Yaklaşık yedi yıllık müzakerelerin ardından Çin ile AB arasında bir yatırım anlaşmasına varıldı. Varılan anlaşma, AB Komisyon Başkanı Ursula von der Leyen ve Çin devlet medyası tarafından Çarşamba günü kamuoyuna duyuruldu. Anlaşmadan önce, AB lideri ve Şansölye Angela Merkel, video aracılığıyla Çin devlet başkanı ve parti lideri Xi Jinping ile konuşmuştu.
Kapsamlı Yatırım Anlaşması (CAI), Çin’deki Avrupalı şirketler için gelişmiş pazara erişimi ve dolayısıyla dünyanın en büyük ikinci ekonomisinde yeni iş fırsatları yaratmayı da amaçlamaktadır.
Alman hükümeti anlaşmayı memnuniyetle karşıladı ve ‘‘Bu, Çin’in üçüncü bir ülkeyle imzaladığı en iddialı anlaşmadır” dedi. Anlaşmayla birlikte üç temel alanda başarının elde edilmiş olduğu belirtiliyor. Bunlardan ilki, Çin pazarına erişim, ikincisi, her iki pazardaki şirketler için eşit koşullar ve üçüncüsü de sürdürülebilir kalkınma olarak tanımlanıyor.
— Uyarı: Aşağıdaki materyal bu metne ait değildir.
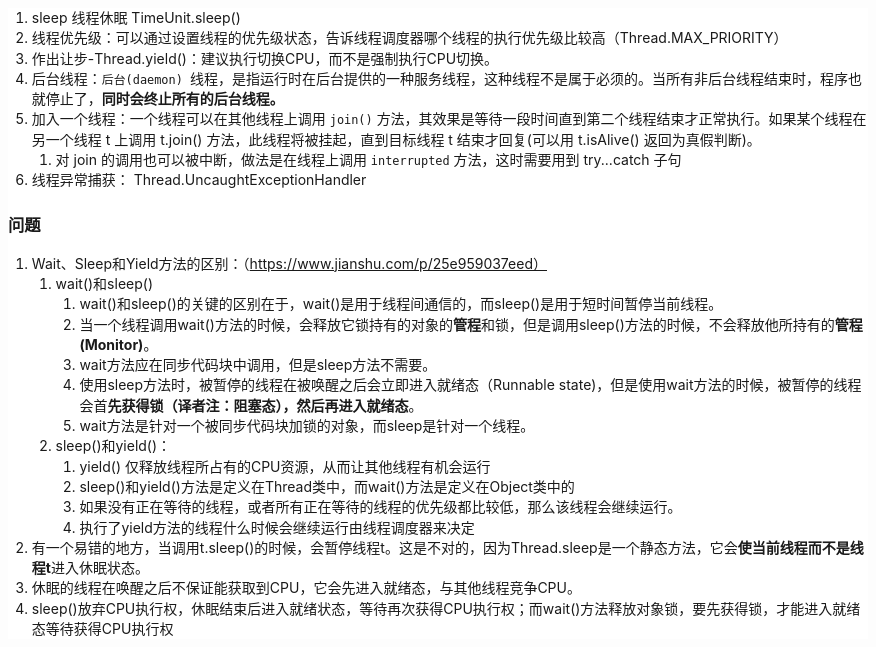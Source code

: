 1. sleep 线程休眠 TimeUnit.sleep()
2. 线程优先级：可以通过设置线程的优先级状态，告诉线程调度器哪个线程的执行优先级比较高（Thread.MAX_PRIORITY）
3. 作出让步-Thread.yield()：建议执行切换CPU，而不是强制执行CPU切换。
4. 后台线程：`后台(daemon) `线程，是指运行时在后台提供的一种服务线程，这种线程不是属于必须的。当所有非后台线程结束时，程序也就停止了，**同时会终止所有的后台线程。**
5. 加入一个线程：一个线程可以在其他线程上调用 `join()` 方法，其效果是等待一段时间直到第二个线程结束才正常执行。如果某个线程在另一个线程 t 上调用 t.join() 方法，此线程将被挂起，直到目标线程 t 结束才回复(可以用 t.isAlive() 返回为真假判断)。
   1. 对 join 的调用也可以被中断，做法是在线程上调用 `interrupted` 方法，这时需要用到 try...catch 子句
6. 线程异常捕获： Thread.UncaughtExceptionHandler



### 问题

1. Wait、Sleep和Yield方法的区别：（https://www.jianshu.com/p/25e959037eed）
   1. wait()和sleep()
      1. wait()和sleep()的关键的区别在于，wait()是用于线程间通信的，而sleep()是用于短时间暂停当前线程。
      2. 当一个线程调用wait()方法的时候，会释放它锁持有的对象的**管程**和锁，但是调用sleep()方法的时候，不会释放他所持有的**管程(Monitor)**。
      3. wait方法应在同步代码块中调用，但是sleep方法不需要。
      4. 使用sleep方法时，被暂停的线程在被唤醒之后会立即进入就绪态（Runnable state)，但是使用wait方法的时候，被暂停的线程会首**先获得锁（译者注：阻塞态），然后再进入就绪态**。
      5. wait方法是针对一个被同步代码块加锁的对象，而sleep是针对一个线程。
   2. sleep()和yield()：
      1. yield() 仅释放线程所占有的CPU资源，从而让其他线程有机会运行
      2. sleep()和yield()方法是定义在Thread类中，而wait()方法是定义在Object类中的
      3. 如果没有正在等待的线程，或者所有正在等待的线程的优先级都比较低，那么该线程会继续运行。
      4. 执行了yield方法的线程什么时候会继续运行由线程调度器来决定
2. 有一个易错的地方，当调用t.sleep()的时候，会暂停线程t。这是不对的，因为Thread.sleep是一个静态方法，它会**使当前线程而不是线程t**进入休眠状态。
3. 休眠的线程在唤醒之后不保证能获取到CPU，它会先进入就绪态，与其他线程竞争CPU。
4. sleep()放弃CPU执行权，休眠结束后进入就绪状态，等待再次获得CPU执行权；而wait()方法释放对象锁，要先获得锁，才能进入就绪态等待获得CPU执行权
Diğerlerinin yanı sıra otomobil ve telekomünikasyon endüstrisi, sağlık sektöründen yatırımcıların yanı sıra bankalar ve sigorta şirketlerinin de bu anlaşmadan yararlanacağı belirtiliyor.
Anlaşmanın belirleyici unsuru, Pekin’in Paris Anlaşması’nın uygulanması da dahil olmak üzere iklimi koruma alanında taahhütlerde bulunmasıydı. Zorunlu çalıştırma konusunda da ilerlemelerin kaydedildiği ifade ediliyor. Çin, zorunlu çalıştırmaya ilişkin Uluslararası Çalışma Örgütü (ILO) sözleşmesinin onaylanmasını teşvik etmek için “sürekli çabalar” üstlenmeyi kabul etti.
Alman hükümet yetkilileri, anlaşmanın tüm kritik sorunları çözmeyeceğini ama “ileriye doğru büyük bir adım” atıldığını söyleyerek Çin ile sürekli iletişim halinde kalmalarını sağlayan “bir diyalog ve uygulama süreci tanımlandığını” vurguladılar.